Skip to main content
Feature Story | Argonne National Laboratory

New code mines microscopy images in scientific articles

Pioneering software automatically searches for and summarizes content of microscopy images from the scientific literature

Pioneering software EXSCLAIM! unlocks new possibilities for the development and testing of deep learning algorithms.

Deep learning is a form of artificial intelligence transforming society by teaching computers to process information using artificial neural networks that mimic the human brain. It is now used in facial recognition, self-driving cars and even in the playing of complex games like Go. In general, the success of deep learning has depended on using large datasets of labeled images for training purposes.

A potential gold mine of labeled images resides within the scientific literature, with over a million articles published each year. Most have many figures woven into the text. To date, these figures have not been amenable to deep learning models. This is, in part, due to their complex layouts. Each figure typically contains multiple embedded images, graphs and illustrations. Also lacking has been an adequate means to search the literature for images matching specific content.

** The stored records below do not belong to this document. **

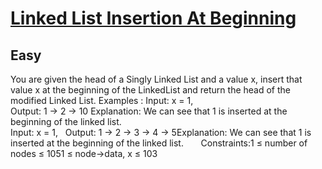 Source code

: # [Linked List Insertion At Beginning](https://www.geeksforgeeks.org/problems/linked-list-insertion-at-beginning/1)
## Easy
You are given the head of a Singly Linked List and a value x, insert that value x at the beginning of the LinkedList and return the head of the modified Linked List.
Examples :
Input: x = 1, &nbsp;  
Output: 1 -&gt; 2 -&gt; 10
Explanation: We can see that 1 is inserted at the beginning of the linked list. &nbsp;  
Input: x = 1, &nbsp;  Output: 1 -&gt; 2 -&gt; 3 -&gt; 4 -&gt; 5Explanation: We can see that 1 is inserted at the beginning of the linked list. &nbsp; &nbsp; &nbsp; 
Constraints:1 ≤ number of nodes ≤ 1051 ≤ node-&gt;data, x ≤ 103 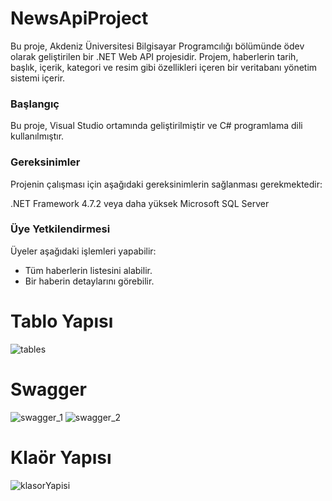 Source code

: # NewsApiProject
Bu proje, Akdeniz Üniversitesi Bilgisayar Programcılığı bölümünde ödev olarak geliştirilen bir .NET Web API projesidir. Projem, haberlerin tarih, başlık, içerik, kategori ve resim gibi özellikleri içeren bir veritabanı yönetim sistemi içerir.

### Başlangıç
Bu proje, Visual Studio ortamında geliştirilmiştir ve C# programlama dili kullanılmıştır.

### Gereksinimler
Projenin çalışması için aşağıdaki gereksinimlerin sağlanması gerekmektedir:

.NET Framework 4.7.2 veya daha yüksek
Microsoft SQL Server

### Üye Yetkilendirmesi

Üyeler aşağıdaki işlemleri yapabilir:
 <ul>
                                <li>Tüm haberlerin listesini alabilir.
                                </li>
                                <li>Bir haberin detaylarını görebilir.
                                </li>
                            </ul>


# Tablo Yapısı
![tables](https://user-images.githubusercontent.com/110261956/236776588-18cecd90-5b13-4387-ae2e-d65d277f44ac.jpg)
# Swagger 
![swagger_1](https://user-images.githubusercontent.com/110261956/236776689-2d687d77-495b-48e1-bc1e-6e759705a2c7.jpg)
![swagger_2](https://user-images.githubusercontent.com/110261956/236776714-d3c57be3-93fc-4b40-b2c6-48d271b16bd9.jpg)
# Klaör Yapısı
![klasorYapisi](https://user-images.githubusercontent.com/110261956/236776812-39806a5a-7481-4956-be17-c33b37d236b7.jpg)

Researchers now have a powerful image-mining tool to advance their understanding of complex visual information.” — Maria Chan, scientist in Center for Nanoscale Materials at Argonne

Addressing this challenge, researchers at the U.S. Department of Energy’s (DOE) Argonne National Laboratory and Northwestern University have created the EXSCLAIM! software tool. The name stands for extraction, separation and caption-based natural language annotation of images.

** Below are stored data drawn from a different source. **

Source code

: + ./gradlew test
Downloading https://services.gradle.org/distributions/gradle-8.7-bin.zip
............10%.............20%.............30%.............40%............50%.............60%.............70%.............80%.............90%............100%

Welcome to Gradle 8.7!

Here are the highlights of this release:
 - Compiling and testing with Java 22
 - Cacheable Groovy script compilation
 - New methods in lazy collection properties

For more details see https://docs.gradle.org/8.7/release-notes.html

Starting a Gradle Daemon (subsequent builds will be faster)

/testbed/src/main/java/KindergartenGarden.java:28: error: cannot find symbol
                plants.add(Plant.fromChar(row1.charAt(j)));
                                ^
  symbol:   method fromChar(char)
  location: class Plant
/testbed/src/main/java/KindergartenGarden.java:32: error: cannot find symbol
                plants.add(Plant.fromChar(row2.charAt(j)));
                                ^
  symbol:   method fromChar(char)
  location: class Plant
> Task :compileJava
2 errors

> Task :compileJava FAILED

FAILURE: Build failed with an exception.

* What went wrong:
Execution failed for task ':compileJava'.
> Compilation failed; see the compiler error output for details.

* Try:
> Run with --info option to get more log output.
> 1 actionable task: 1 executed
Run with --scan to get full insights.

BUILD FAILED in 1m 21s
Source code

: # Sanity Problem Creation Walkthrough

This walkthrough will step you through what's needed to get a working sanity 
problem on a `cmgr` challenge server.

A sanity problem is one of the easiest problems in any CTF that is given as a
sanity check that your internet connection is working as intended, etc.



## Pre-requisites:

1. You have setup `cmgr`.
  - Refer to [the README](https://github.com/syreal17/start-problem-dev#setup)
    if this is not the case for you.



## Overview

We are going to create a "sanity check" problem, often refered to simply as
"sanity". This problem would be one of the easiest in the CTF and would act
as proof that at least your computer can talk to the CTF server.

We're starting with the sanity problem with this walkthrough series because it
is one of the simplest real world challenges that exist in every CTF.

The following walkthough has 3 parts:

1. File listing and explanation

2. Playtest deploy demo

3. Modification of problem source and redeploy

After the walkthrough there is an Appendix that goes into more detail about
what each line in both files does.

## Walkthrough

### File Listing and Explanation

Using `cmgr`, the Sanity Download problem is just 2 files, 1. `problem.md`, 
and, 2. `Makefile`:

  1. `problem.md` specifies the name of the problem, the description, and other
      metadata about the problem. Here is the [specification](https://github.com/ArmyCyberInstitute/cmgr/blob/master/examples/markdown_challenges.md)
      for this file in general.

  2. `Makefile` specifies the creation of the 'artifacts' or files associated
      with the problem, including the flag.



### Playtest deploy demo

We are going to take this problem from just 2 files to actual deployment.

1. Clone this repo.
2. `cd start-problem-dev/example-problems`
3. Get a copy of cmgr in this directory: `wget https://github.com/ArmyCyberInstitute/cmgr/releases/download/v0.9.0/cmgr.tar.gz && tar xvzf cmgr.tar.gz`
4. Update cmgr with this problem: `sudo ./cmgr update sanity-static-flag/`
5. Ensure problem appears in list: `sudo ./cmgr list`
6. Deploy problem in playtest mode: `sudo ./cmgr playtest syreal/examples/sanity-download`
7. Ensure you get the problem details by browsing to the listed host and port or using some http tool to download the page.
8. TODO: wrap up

Images generated by electron microscopes down to the billionths of a meter are one of the most important kinds of figures in materials science literature,” said Maria Chan, scientist in Argonne’s Center for Nanoscale Materials, a DOE Office of Science user facility. These images are essential to the understanding and development of new materials in many different fields. Our goal with EXSCLAIM! is to unlock the untapped potential of these imaging data.”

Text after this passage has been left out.